Source texts of formatted documents:
----------
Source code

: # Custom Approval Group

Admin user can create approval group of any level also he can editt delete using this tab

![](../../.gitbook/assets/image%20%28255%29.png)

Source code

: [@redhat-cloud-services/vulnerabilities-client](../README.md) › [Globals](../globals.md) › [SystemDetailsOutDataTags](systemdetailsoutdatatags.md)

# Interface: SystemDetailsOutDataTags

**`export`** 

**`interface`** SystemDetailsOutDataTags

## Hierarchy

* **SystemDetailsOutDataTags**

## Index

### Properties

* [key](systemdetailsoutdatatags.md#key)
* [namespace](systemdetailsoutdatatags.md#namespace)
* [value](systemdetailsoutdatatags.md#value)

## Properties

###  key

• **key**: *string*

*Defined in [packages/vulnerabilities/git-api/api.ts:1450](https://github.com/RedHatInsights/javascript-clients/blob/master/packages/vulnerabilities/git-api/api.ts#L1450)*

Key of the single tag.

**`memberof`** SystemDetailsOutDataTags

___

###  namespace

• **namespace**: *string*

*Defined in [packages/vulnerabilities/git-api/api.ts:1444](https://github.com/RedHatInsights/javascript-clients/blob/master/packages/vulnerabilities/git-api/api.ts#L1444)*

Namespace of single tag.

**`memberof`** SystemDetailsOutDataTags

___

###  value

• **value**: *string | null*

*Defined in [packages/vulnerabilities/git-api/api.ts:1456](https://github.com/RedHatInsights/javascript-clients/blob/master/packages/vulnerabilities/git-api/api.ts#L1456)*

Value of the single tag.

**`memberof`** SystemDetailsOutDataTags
----------
## Work task
Select the lines from the entries that include the word "blob".

## Output
*Defined in [packages/vulnerabilities/git-api/api.ts:1450](https://github.com/RedHatInsights/javascript-clients/blob/master/packages/vulnerabilities/git-api/api.ts#L1450)*
*Defined in [packages/vulnerabilities/git-api/api.ts:1444](https://github.com/RedHatInsights/javascript-clients/blob/master/packages/vulnerabilities/git-api/api.ts#L1444)*
*Defined in [packages/vulnerabilities/git-api/api.ts:1456](https://github.com/RedHatInsights/javascript-clients/blob/master/packages/vulnerabilities/git-api/api.ts#L1456)*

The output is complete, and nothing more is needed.